Francisco Javier Lledó Llano (born 11 July 1979) is a Spanish former professional footballer who played as a goalkeeper.

He played 59 matches in Segunda División for four clubs, and 223 in Segunda División B in service of five.

Club career
Born in Coria del Río, Province of Seville, Lledó began his career at hometown team Coria CF in Segunda División B. After suffering relegation in 2002 he transferred to Atlético Madrid, playing at the same level for their reserves for the next two years.

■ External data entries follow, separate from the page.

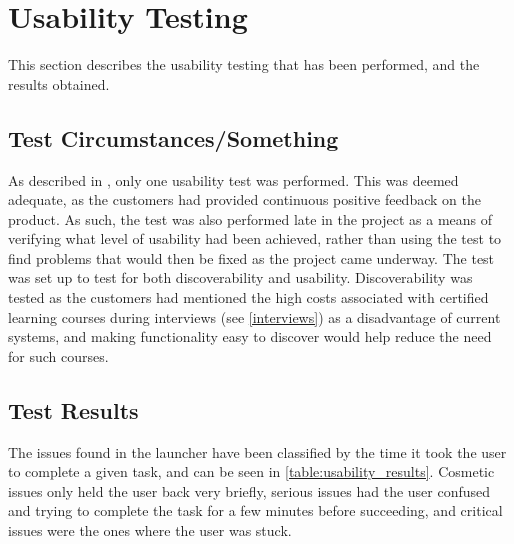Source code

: \section{Usability Testing}
\label{sec:usability_test}
This section describes the usability testing that has been performed, and the results obtained. 

\subsection{Test Circumstances/Something}
As described in , only one usability test was performed. 
This was deemed adequate, as the customers had provided continuous positive feedback on the product. 
As such, the test was also performed late in the project as a means of verifying what level of usability had been achieved, rather than using the test to find problems that would then be fixed as the project came underway. \newline
The test was set up to test for both discoverability and usability. 
Discoverability was tested as the customers had mentioned the high costs associated with certified learning courses during interviews (see \autoref{interviews}) as a disadvantage of current systems, and making functionality easy to discover would help reduce the need for such courses.

\subsection{Test Results}
The issues found in the launcher have been classified by the time it took the user to complete a given task, and can be seen in \autoref{table:usability_results}. 
Cosmetic issues only held the user back very briefly, serious issues had the user confused and trying to complete the task for a few minutes before succeeding, and critical issues were the ones where the user was stuck. 

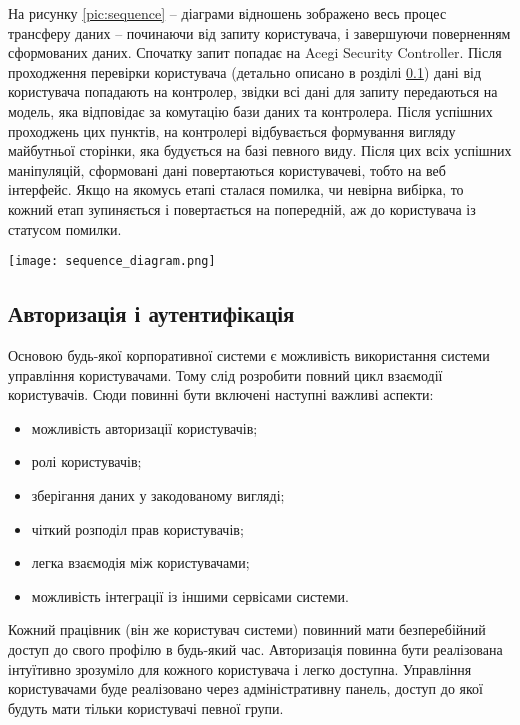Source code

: \par На рисунку \ref{pic:sequence} -- діаграми відношень зображено весь процес трансферу даних -- починаючи від запиту користувача, і завершуючи поверненням сформованих даних. Спочатку запит попадає на Acegi Security Controller. Після проходження перевірки користувача (детально описано в розділі \ref{sec:authority}) дані від користувача попадають на контролер, звідки всі дані для запиту передаються на модель, яка відповідає за комутацію бази даних та контролера. Після успішних проходжень цих пунктів, на контролері відбувається формування вигляду майбутньої сторінки, яка будується на базі певного виду. Після цих всіх успішних маніпуляцій, сформовані дані повертаються користувачеві, тобто на веб інтерфейс. Якщо на якомусь етапі сталася помилка, чи невірна вибірка, то кожний етап зупиняється і повертається на попередній, аж до користувача із статусом помилки.

\begin{center}
		\texttt{[image: sequence\_diagram.png]}
		\vspace{18pt}
		\label{pic:sequence}
\end{center}

\subsection{Авторизація і аутентифікація}\label{sec:authority}
Основою будь-якої корпоративної системи є можливість використання системи управління користувачами.
Тому слід розробити повний цикл взаємодії користувачів. Сюди повинні бути включені наступні важливі аспекти:
\begin{itemize}
	\item можливість авторизації користувачів;
	\item ролі користувачів;
	\item зберігання даних у закодованому вигляді;
	\item чіткий розподіл прав користувачів;
	\item легка взаємодія між користувачами;
	\item можливість інтеграції із іншими сервісами системи.
\end{itemize}

\par Кожний працівник (він же користувач системи) повинний мати безперебійний доступ до свого профілю в будь-який час.
Авторизація повинна бути реалізована інтуїтивно зрозуміло для кожного користувача і легко доступна.
Управління користувачами буде реалізовано через адміністративну панель, доступ до якої будуть мати тільки користувачі певної групи.

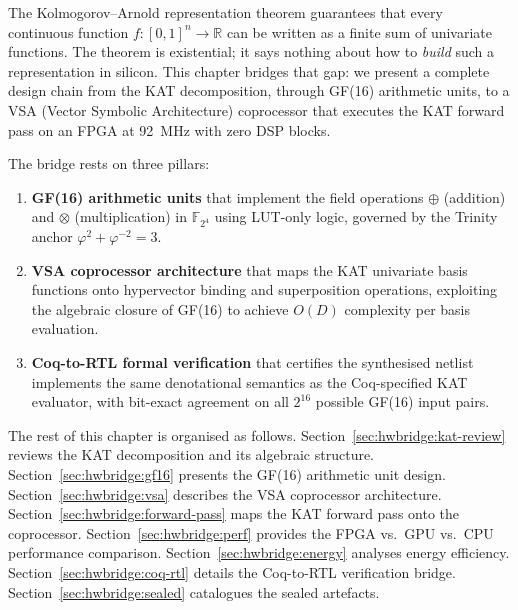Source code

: The Kolmogorov--Arnold representation theorem guarantees that every continuous
function $f\colon [0,1]^n \to \mathbb{R}$ can be written as a finite sum
of univariate functions. The theorem is existential; it says nothing about
how to \emph{build} such a representation in silicon. This chapter bridges
that gap: we present a complete design chain from the KAT decomposition,
through GF(16) arithmetic units, to a VSA (Vector Symbolic Architecture)
coprocessor that executes the KAT forward pass on an FPGA at 92~MHz with
zero DSP blocks.

The bridge rests on three pillars:

\begin{enumerate}
  \item \textbf{GF(16) arithmetic units} that implement the field operations
        $\oplus$ (addition) and $\otimes$ (multiplication) in $\mathbb{F}_{2^4}$
        using LUT-only logic, governed by the Trinity anchor
        $\varphi^2 + \varphi^{-2} = 3$.
  \item \textbf{VSA coprocessor architecture} that maps the KAT univariate
        basis functions onto hypervector binding and superposition operations,
        exploiting the algebraic closure of GF(16) to achieve
        $O(D)$ complexity per basis evaluation.
  \item \textbf{Coq-to-RTL formal verification} that certifies the synthesised
        netlist implements the same denotational semantics as the Coq-specified
        KAT evaluator, with bit-exact agreement on all $2^{16}$ possible
        GF(16) input pairs.
\end{enumerate}

The rest of this chapter is organised as follows.
Section~\ref{sec:hwbridge:kat-review} reviews the KAT decomposition and its
algebraic structure. Section~\ref{sec:hwbridge:gf16} presents the GF(16)
arithmetic unit design. Section~\ref{sec:hwbridge:vsa} describes the VSA
coprocessor architecture. Section~\ref{sec:hwbridge:forward-pass} maps the
KAT forward pass onto the coprocessor. Section~\ref{sec:hwbridge:perf}
provides the FPGA vs.\ GPU vs.\ CPU performance comparison.
Section~\ref{sec:hwbridge:energy} analyses energy efficiency.
Section~\ref{sec:hwbridge:coq-rtl} details the Coq-to-RTL verification bridge.
Section~\ref{sec:hwbridge:sealed} catalogues the sealed artefacts.



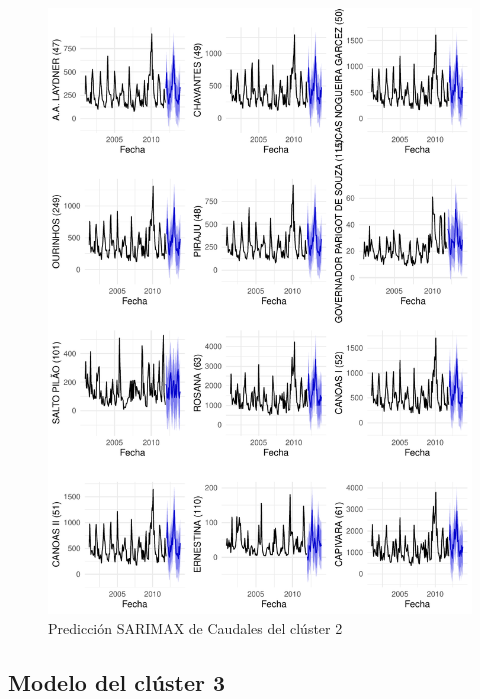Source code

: \documentclass[12pt,oneside]{book}\usepackage[]{graphicx}\usepackage[]{color}
\makeatletter
\def\maxwidth{ %
  \ifdim\Gin@nat@width>\linewidth
    \linewidth
  \else
    \Gin@nat@width
  \fi
}
\newenvironment{knitrout}{}{} %
\theoremstyle{definition} %
\makeatother
\begin{document}
\begin{knitrout}
\color{fgcolor}\begin{figure}[h]

{\centering \includegraphics[width=\maxwidth,height=0.85\textheight]{figure/unnamed-chunk-104-1} 

}

\caption{\label{fig:pred_clx2} Predicción SARIMAX de Caudales del clúster 2}\label{fig:unnamed-chunk-104}
\end{figure}


\end{knitrout}






\subsection{Modelo del clúster 3}
\end{document}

Lledó joined Real Valladolid in 2004, being initially only used in the Copa del Rey and helping to an away-goals victory over the Galácticos of Real Madrid in the last 16. He finally made his professional debut on 22 May 2005, keeping a clean sheet in a 3–0 Segunda División win against Atlético Malagueño.

On 31 January 2007, Lledó left for second division club Real Murcia for the remainder of the season, playing understudy to Antonio Notario as they won promotion. After two years at AD Ceuta one league below, he signed a two-year contract at CD Castellón on 17 July 2009, featuring regularly in an eventual relegation from division two.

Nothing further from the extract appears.